» Records for processing
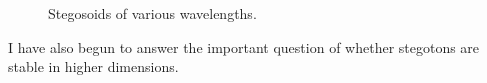 \begin{figure}
\caption{Stegosoids of various wavelengths. \label{fig:stegosoid}}
\end{figure}

I have also begun to answer the important question of whether stegotons
are stable in higher dimensions.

» Action item
In the records above, return precisely the line containing "of various wavelengths." and each line that comes after it, up to the final one.

» Response to this task
\caption{Stegosoids of various wavelengths. \label{fig:stegosoid}}
\end{figure}

I have also begun to answer the important question of whether stegotons
are stable in higher dimensions.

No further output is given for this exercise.